*Dataset extract*:
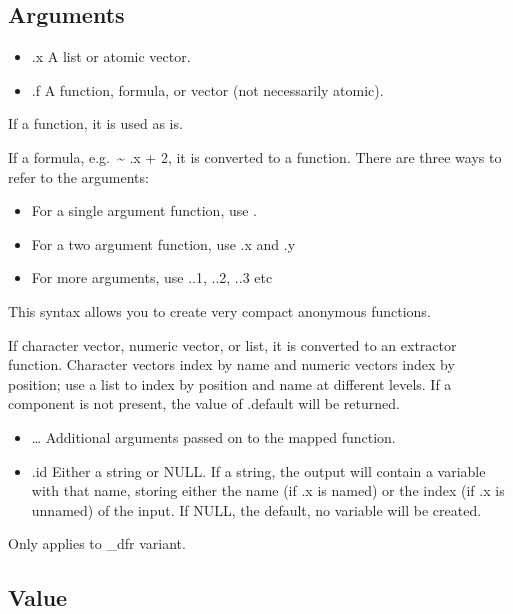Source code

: \documentclass[
]{book}
\begin{document}
\hypertarget{arguments}{%
\subsection{Arguments}\label{arguments}}

\begin{itemize}
\item
  .x A list or atomic vector.
\item
  .f A function, formula, or vector (not necessarily atomic).
\end{itemize}

If a function, it is used as is.

If a formula, e.g.~\textasciitilde{} .x + 2, it is converted to a function. There are three ways to refer to the arguments:

\begin{itemize}
\item
  For a single argument function, use .
\item
  For a two argument function, use .x and .y
\item
  For more arguments, use ..1, ..2, ..3 etc
\end{itemize}

This syntax allows you to create very compact anonymous functions.

If character vector, numeric vector, or list, it is converted to an extractor function. Character vectors index by name and numeric vectors index by position; use a list to index by position and name at different levels. If a component is not present, the value of .default will be returned.

\begin{itemize}
\item
  \ldots{} Additional arguments passed on to the mapped function.
\item
  .id Either a string or NULL. If a string, the output will contain a variable with that name, storing either the name (if .x is named) or the index (if .x is unnamed) of the input. If NULL, the default, no variable will be created.
\end{itemize}

Only applies to ⁠\_dfr⁠ variant.

\hypertarget{value}{%
\subsection{Value}\label{value}}
\end{document}
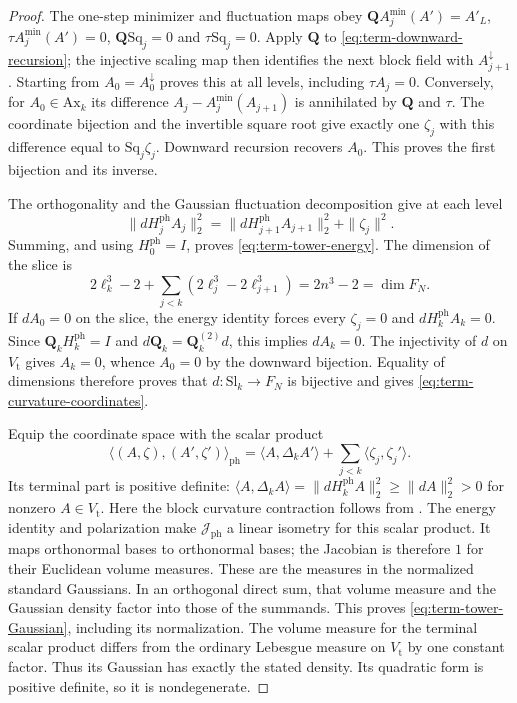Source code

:\begin{proof}
The one-step minimizer and fluctuation maps obey
$\mathbf QA_j^{\min}(A')=A'_L$, $\tau A_j^{\min}(A')=0$,
$\mathbf Q\mathrm{Sq}_j=0$ and $\tau\mathrm{Sq}_j=0$.
Apply $\mathbf Q$ to \eqref{eq:term-downward-recursion};
the injective scaling map then identifies the next
block field with $A_{j+1}^\downarrow$.
Starting from $A_0=A_0^\downarrow$ proves this at all
levels, including $\tau A_j=0$.
Conversely, for $A_0\in\mathrm{Ax}_k$ its difference
$A_j-A_j^{\min}(A_{j+1})$ is annihilated by $\mathbf Q$ and
$\tau$. The coordinate bijection
\cite[(21)]{MaxwellBlock} and the invertible
square root give exactly one $\zeta_j$ with this
difference equal to $\mathrm{Sq}_j\zeta_j$.
Downward recursion recovers $A_0$.
This proves the first bijection and its inverse.

The orthogonality
\cite[(28)]{MaxwellBlock}
and the Gaussian fluctuation decomposition give
at each level
\[
 \|dH_j^{\mathrm{ph}}A_j\|_2^2
       =\|dH_{j+1}^{\mathrm{ph}}A_{j+1}\|_2^2+\|\zeta_j\|^2 .
\]
Summing, and using $H_0^{\mathrm{ph}}=I$, proves
\eqref{eq:term-tower-energy}.
The dimension of the slice is
\[
 2\ell_k^3-2+\sum_{j<k}(2\ell_j^3-2\ell_{j+1}^3)
                                                    =2n^3-2=\dim F_N.
\]
If $dA_0=0$ on the slice, the energy identity forces
every $\zeta_j=0$ and $dH_k^{\mathrm{ph}}A_k=0$.
Since $\mathbf Q_kH_k^{\mathrm{ph}}=I$ and
$d\mathbf Q_k=\mathbf Q_k^{(2)}d$,
this implies $dA_k=0$.
The injectivity of $d$ on $V_{\mathrm t}$ gives
$A_k=0$, whence $A_0=0$ by the downward bijection.
Equality of dimensions therefore proves that
$d:\mathrm{Sl}_k\to F_N$ is bijective and gives
\eqref{eq:term-curvature-coordinates}.

Equip the coordinate space with the scalar product
\[
 \langle(A,\zeta),(A',\zeta')\rangle_{\mathrm{ph}}
       =\langle A,\Delta_kA'\rangle
                                      +\sum_{j<k}\langle\zeta_j,\zeta_j'\rangle.
\]
Its terminal part is positive definite:
$\langle A,\Delta_kA\rangle
=\|dH_k^{\mathrm{ph}}A\|_2^2\ge\|dA\|_2^2>0$
for nonzero $A\in V_{\mathrm t}$.
Here the block curvature contraction follows from
\cite[(5)]{MaxwellBlock}.
The energy identity and polarization make
$\mathcal J_{\mathrm{ph}}$ a linear isometry for
this scalar product.
It maps orthonormal bases to orthonormal bases;
the Jacobian is therefore $1$ for their Euclidean
volume measures. These are the measures in the
normalized standard Gaussians.
In an orthogonal direct sum, that volume measure
and the Gaussian density factor into those of
the summands. This proves
\eqref{eq:term-tower-Gaussian}, including its normalization.
The volume measure for the terminal scalar product
differs from the ordinary Lebesgue measure on
$V_{\mathrm t}$ by one constant factor.
Thus its Gaussian has exactly the stated density.
Its quadratic form is positive definite, so it is
nondegenerate.


\end{proof}
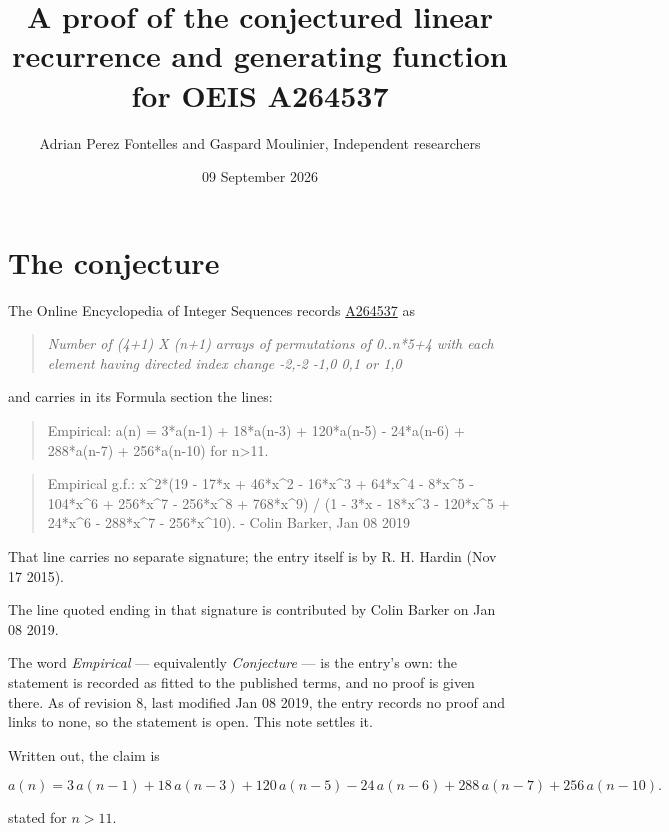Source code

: \documentclass[11pt]{article}
\title{A proof of the conjectured linear recurrence and generating function for OEIS A264537}
\author{Adrian Perez Fontelles and Gaspard Moulinier, Independent researchers}
\date{09 September 2026}
\theoremstyle{definition}
\begin{document}
\maketitle
\section{The conjecture}

The Online Encyclopedia of Integer Sequences records \href{https://oeis.org/A264537}{A264537} as

\begin{quote}\itshape Number of (4+1) X (n+1) arrays of permutations of 0..n*5+4 with each element having directed index change -2,-2 -1,0 0,1 or 1,0\end{quote}

and carries in its Formula section the lines:

\begin{quote}\ttfamily Empirical: a(n) = 3*a(n-1) + 18*a(n-3) + 120*a(n-5) - 24*a(n-6) + 288*a(n-7) + 256*a(n-10) for n>11.\end{quote}

\begin{quote}\ttfamily Empirical g.f.: x\textasciicircum{}2*(19 - 17*x + 46*x\textasciicircum{}2 - 16*x\textasciicircum{}3 + 64*x\textasciicircum{}4 - 8*x\textasciicircum{}5 - 104*x\textasciicircum{}6 + 256*x\textasciicircum{}7 - 256*x\textasciicircum{}8 + 768*x\textasciicircum{}9) / (1 - 3*x - 18*x\textasciicircum{}3 - 120*x\textasciicircum{}5 + 24*x\textasciicircum{}6 - 288*x\textasciicircum{}7 - 256*x\textasciicircum{}10). - Colin Barker, Jan 08 2019\end{quote}

That line carries no separate signature; the entry itself is by R. H. Hardin (Nov 17 2015).

The line quoted ending in that signature is contributed by Colin Barker on Jan 08 2019.

The word {\itshape Empirical} --- equivalently {\itshape Conjecture} --- is the entry's own: the statement is recorded as fitted to the published terms, and no proof is given there. As of revision 8, last modified Jan 08 2019, the entry records no proof and links to none, so the statement is open. This note settles it.

Written out, the claim is

\[a(n) = 3\,a(n-1) + 18\,a(n-3) + 120\,a(n-5) - 24\,a(n-6) + 288\,a(n-7) + 256\,a(n-10).\]

stated for $n > 11$.
\end{document}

*Problem description*: All the lines that hold the word "factor" must appear in the answer, copied from the records.

*Exercise response*:
and the Gaussian density factor into those of
$V_{\mathrm t}$ by one constant factor.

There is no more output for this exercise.